A new constitution was approved by a referendum held on 18 July 1999 and promulgated 8 August. The elections were originally scheduled for 7 October 1999 but were delayed in August 1999.

==Presidential candidates==
Eight candidates sought to run in the presidential elections, including two rival candidates from the Rally for Democracy and Progress-Jama'a (RDP), which had been the ruling party under Maïnassara; Hamid Algabid and Amadou Cissé. It was left to the Court of State to decide which of these two candidates could run. On 3 September the Court released its list of approved candidates; seven were approved, including Algabid, while Cissé's candidacy was rejected.

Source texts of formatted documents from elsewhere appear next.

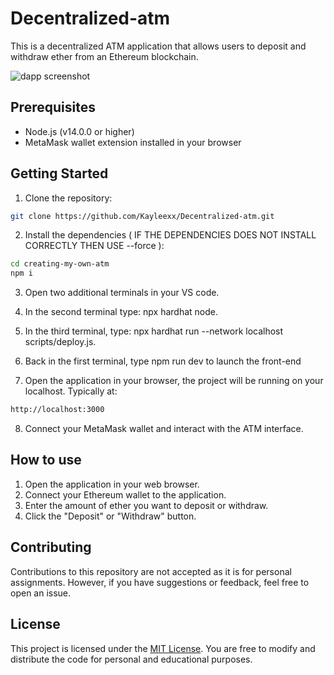 # Decentralized-atm

This is a decentralized ATM application that allows users to deposit and withdraw ether from an Ethereum blockchain.

![dapp screenshot](https://i.imgur.com/avAEhjv.jpg)

## Prerequisites

- Node.js (v14.0.0 or higher)
- MetaMask wallet extension installed in your browser

## Getting Started

1. Clone the repository:

```bash
git clone https://github.com/Kayleexx/Decentralized-atm.git
```

2. Install the dependencies ( IF THE DEPENDENCIES DOES NOT INSTALL CORRECTLY THEN USE --force ):

```bash
cd creating-my-own-atm
npm i
```

3. Open two additional terminals in your VS code.
 
4. In the second terminal type: npx hardhat node.
   
5. In the third terminal, type: npx hardhat run --network localhost scripts/deploy.js.
  
6. Back in the first terminal, type npm run dev to launch the front-end

7. Open the application in your browser, the project will be running on your localhost. Typically at:

```bash
http://localhost:3000
```

8. Connect your MetaMask wallet and interact with the ATM interface.

## How to use 
1. Open the application in your web browser.
2. Connect your Ethereum wallet to the application.
3. Enter the amount of ether you want to deposit or withdraw.
4. Click the "Deposit" or "Withdraw" button.

## Contributing

Contributions to this repository are not accepted as it is for personal assignments. However, if you have suggestions or feedback, feel free to open an issue.

## License

This project is licensed under the [MIT License](LICENSE). You are free to modify and distribute the code for personal and educational purposes.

Candidates eliminated in the first round sought to influence the outcome of the second round by endorsing one of the two remaining candidates; Djermakoye announced his support for Issoufou on 4 November, Ousmane announced his support for Tandja on 5 November, and Algabid and Djibo announced their support for Issoufou on 6 November (although some members of the RDP objected to Algabid's support for Issoufou and backed Tandja instead on 7 November).

==Results==
===President===

| Candidate |  | Party | First round |  | Second round |  |
| Votes | % | Votes | % |
|  | Mamadou Tandja | National Movement for the Society of Development | 617,320 | 32.33 | 1,061,731 | 59.89 |
|  | Mahamadou Issoufou | Nigerien Party for Democracy and Socialism | 435,041 | 22.79 | 710,923 | 40.11 |
|  | Mahamane Ousmane | Democratic and Social Convention | 429,827 | 22.51 |  |  |
|  | Hamid Algabid | Rally for Democracy and Progress | 206,763 | 10.83 |  |  |
|  | Moumouni Adamou Djermakoye | Nigerien Alliance for Democracy and Progress | 147,672 | 7.73 |  |  |
|  | André Salifou | Union of Democratic and Progressive Patriots | 39,641 | 2.08 |  |  |
|  | Amadou Ali Djibo | Union of Independent Nigeriens | 32,977 | 1.73 |  |  |
| Total |  |  | 1,909,241 | 100.00 | 1,772,654 | 100.00 |
| Valid votes |  |  | 1,909,241 | 95.92 | 1,772,654 | 97.64 |
| Invalid/blank votes |  |  | 81,129 | 4.08 | 42,757 | 2.36 |
| Total votes |  |  | 1,990,370 | 100.00 | 1,815,411 | 100.00 |
| Registered voters/turnout |  |  | 4,560,508 | 43.64 | 4,608,090 | 39.40 |
Source: African Elections Database

===National Assembly===

| Party |  | Votes | % | Seats | +/– |
|  | National Movement for the Society of Development | 611,097 | 34.65 | 38 | New |
|  | Democratic and Social Convention | 303,790 | 17.23 | 17 | New |
|  | Nigerien Party for Democracy and Socialism | 378,634 | 21.47 | 16 | New |
|  | Rally for Democracy and Progress | 193,080 | 10.95 | 8 | New |
|  | Nigerien Alliance for Democracy and Progress | 116,610 | 6.61 | 4 | –4 |
|  | Union for Democracy and the Republic | 34,128 | 1.94 | 0 | – |
|  | Union of Independent Nigeriens | 22,081 | 1.25 | 0 | – |
|  | Union for Democracy and Social Progress | 20,332 | 1.15 | 0 | –3 |
|  | Nigerien Self-Management Party | 16,191 | 0.92 | 0 | – |
|  | Nigerien Progressive Party – African Democratic Rally | 10,912 | 0.62 | 0 | – |
|  | Union of Democratic and Progressive Patriots | 10,863 | 0.62 | 0 | –4 |
|  | Sawaba | 10,709 | 0.61 | 0 | – |
|  | Union of Democratic Independents | 7,239 | 0.41 | 0 | – |
|  | PSDN–MDP | 5,126 | 0.29 | 0 | – |
|  | PPN-RDA-ORND | 4,598 | 0.26 | 0 | – |
|  | PPN-RDA–UDPS | 4,536 | 0.26 | 0 | – |
|  | Party for Socialism and Democracy in Niger | 3,037 | 0.17 | 0 | – |
|  | Party for People's Dignity | 2,297 | 0.13 | 0 | –3 |
|  | Revolutionary Organisation for the New Democracy | 778 | 0.04 | 0 | – |
|  | PPN-RDA–UDPS–ORND | 437 | 0.02 | 0 | – |
|  | Party of the Masses for Labour | 34 | 0.00 | 0 | –2 |
|  | Independents | 7,044 | 0.40 | 0 | –3 |
| Total |  | 1,763,553 | 100.00 | 83 | 0 |
Source: Global Elections Database

==Aftermath==
The new government was seated on 1 January 2000 and operated under the Constitution of 1999.